$3 \mathrm{fl}$. oz. of a $90 \%$ alcohol solution was mixed with $6 \mathrm{fl}$. oz. of a $36 \%$ alcohol solution. Find the concentration of the new mixture.

Step 1 ：Let's denote the volume of the 90% alcohol solution as \(v1 = 3\) fl. oz., and the volume of the 36% alcohol solution as \(v2 = 6\) fl. oz.

Step 2 ：The concentration of the 90% alcohol solution is \(c1 = 0.9\), and the concentration of the 36% alcohol solution is \(c2 = 0.36\).

Step 3 ：The total amount of alcohol in the mixture can be found by adding the amount of alcohol in the 90% solution to the amount of alcohol in the 36% solution.

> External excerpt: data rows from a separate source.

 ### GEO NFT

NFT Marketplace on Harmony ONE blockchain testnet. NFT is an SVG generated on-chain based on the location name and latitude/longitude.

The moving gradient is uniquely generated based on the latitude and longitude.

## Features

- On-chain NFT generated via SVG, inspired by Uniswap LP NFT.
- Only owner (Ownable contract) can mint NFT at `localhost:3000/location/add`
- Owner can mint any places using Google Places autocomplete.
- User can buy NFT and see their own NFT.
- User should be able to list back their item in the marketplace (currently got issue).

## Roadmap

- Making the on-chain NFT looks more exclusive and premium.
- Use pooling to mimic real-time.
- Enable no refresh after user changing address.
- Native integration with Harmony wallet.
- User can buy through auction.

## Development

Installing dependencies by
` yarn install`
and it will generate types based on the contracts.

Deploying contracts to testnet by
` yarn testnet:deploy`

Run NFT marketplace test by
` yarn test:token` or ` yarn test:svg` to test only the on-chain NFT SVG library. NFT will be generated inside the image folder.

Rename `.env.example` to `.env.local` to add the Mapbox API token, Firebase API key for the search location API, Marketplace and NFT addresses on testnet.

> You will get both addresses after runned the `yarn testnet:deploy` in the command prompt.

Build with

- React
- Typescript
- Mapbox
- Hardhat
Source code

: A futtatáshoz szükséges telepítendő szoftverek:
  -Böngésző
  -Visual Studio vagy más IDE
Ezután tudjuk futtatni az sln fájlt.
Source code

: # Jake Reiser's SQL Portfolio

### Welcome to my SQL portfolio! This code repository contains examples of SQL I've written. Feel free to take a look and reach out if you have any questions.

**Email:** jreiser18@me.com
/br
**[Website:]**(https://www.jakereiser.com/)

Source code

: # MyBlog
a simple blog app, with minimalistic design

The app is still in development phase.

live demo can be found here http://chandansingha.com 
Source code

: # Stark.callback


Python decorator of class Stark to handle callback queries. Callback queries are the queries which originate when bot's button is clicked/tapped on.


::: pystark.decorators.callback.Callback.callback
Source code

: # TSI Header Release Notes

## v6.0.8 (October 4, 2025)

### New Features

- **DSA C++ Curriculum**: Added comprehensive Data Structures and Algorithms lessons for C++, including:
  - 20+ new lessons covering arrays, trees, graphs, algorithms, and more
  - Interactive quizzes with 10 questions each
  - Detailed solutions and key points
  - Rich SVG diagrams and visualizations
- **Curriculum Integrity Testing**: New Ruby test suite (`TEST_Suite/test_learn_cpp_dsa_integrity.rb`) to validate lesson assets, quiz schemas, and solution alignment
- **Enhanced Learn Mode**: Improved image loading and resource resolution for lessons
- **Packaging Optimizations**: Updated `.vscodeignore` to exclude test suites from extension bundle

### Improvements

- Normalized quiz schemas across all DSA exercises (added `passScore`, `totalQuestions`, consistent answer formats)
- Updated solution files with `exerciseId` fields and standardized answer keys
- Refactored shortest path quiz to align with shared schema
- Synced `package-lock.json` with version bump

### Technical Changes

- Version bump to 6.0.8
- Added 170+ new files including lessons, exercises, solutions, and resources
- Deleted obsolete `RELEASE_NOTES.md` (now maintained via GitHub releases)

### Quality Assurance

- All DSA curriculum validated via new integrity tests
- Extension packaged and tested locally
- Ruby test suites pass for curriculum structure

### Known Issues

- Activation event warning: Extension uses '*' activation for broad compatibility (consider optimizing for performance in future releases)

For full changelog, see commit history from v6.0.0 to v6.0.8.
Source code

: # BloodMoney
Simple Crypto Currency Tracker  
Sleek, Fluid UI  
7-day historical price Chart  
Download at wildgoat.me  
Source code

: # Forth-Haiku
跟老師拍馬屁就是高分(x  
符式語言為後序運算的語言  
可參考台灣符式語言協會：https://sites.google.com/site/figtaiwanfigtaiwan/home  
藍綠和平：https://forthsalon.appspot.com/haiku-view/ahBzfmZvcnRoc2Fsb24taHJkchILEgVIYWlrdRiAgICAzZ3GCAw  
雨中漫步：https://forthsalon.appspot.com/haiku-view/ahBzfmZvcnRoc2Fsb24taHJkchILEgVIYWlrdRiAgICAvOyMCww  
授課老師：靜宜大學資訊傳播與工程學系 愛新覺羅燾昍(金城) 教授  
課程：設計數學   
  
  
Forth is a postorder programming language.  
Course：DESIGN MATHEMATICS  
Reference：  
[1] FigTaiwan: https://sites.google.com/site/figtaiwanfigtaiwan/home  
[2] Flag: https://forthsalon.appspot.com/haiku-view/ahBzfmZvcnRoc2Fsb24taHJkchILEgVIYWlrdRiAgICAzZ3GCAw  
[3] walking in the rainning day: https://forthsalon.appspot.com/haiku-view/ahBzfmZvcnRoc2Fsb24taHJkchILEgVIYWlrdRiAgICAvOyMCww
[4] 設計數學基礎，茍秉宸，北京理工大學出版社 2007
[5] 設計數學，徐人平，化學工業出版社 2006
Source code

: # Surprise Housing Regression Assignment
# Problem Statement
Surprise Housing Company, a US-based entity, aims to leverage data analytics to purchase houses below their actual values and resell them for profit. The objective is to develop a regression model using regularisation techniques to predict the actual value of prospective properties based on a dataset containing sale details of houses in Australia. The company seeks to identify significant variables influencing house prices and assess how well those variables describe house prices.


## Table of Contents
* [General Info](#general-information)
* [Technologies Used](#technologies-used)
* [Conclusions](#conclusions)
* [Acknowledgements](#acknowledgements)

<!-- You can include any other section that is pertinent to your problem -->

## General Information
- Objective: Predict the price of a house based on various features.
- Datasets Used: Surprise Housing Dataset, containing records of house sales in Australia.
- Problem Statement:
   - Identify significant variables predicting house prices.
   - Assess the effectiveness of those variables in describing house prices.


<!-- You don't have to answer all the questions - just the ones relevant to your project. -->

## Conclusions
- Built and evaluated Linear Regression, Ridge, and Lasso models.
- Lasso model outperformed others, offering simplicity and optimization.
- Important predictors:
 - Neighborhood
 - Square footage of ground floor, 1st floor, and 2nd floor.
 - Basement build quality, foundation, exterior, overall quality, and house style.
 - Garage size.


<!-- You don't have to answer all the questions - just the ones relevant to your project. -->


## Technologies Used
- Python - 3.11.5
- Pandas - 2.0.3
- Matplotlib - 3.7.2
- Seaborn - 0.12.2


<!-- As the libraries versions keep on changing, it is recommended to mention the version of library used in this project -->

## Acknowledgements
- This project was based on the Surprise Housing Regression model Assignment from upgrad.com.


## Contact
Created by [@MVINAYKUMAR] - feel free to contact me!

This gives us \(total\_alcohol = v1 \times c1 + v2 \times c2 = 4.86\) fl. oz.

Step 4 ：The total volume of the mixture is the sum of the volumes of the two solutions, which is \(total\_volume = v1 + v2 = 9\) fl. oz.

Step 5 ：The concentration of the new mixture can be found by dividing the total amount of alcohol by the total volume of the mixture. This gives us \(concentration = \frac{total\_alcohol}{total\_volume} = 0.54\).

Step 6 ：So, the concentration of the new mixture is \(\boxed{54\%}\).